▶ _What the task asks_
Within the records below is a range that opens at the line with "or a new file" and closes at the line with "the certain commit/branch". Return that range word for word, both ends included, and only that range.

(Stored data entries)
○ ○ ○

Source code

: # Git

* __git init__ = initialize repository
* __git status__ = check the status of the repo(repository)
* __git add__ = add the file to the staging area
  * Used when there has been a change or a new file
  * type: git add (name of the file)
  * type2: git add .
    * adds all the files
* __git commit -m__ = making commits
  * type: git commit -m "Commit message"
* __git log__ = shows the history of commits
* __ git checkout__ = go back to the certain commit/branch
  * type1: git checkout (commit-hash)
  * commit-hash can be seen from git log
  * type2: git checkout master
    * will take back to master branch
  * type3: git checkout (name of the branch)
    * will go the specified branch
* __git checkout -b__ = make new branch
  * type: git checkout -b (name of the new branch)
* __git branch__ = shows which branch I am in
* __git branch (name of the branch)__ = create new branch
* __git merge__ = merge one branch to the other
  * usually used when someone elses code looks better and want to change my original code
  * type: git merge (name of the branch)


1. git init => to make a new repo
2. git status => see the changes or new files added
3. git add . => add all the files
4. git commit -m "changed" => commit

○ ○ ○

▶ _Answer to the exercise_
  * Used when there has been a change or a new file
  * type: git add (name of the file)
  * type2: git add .
    * adds all the files
* __git commit -m__ = making commits
  * type: git commit -m "Commit message"
* __git log__ = shows the history of commits
* __ git checkout__ = go back to the certain commit/branch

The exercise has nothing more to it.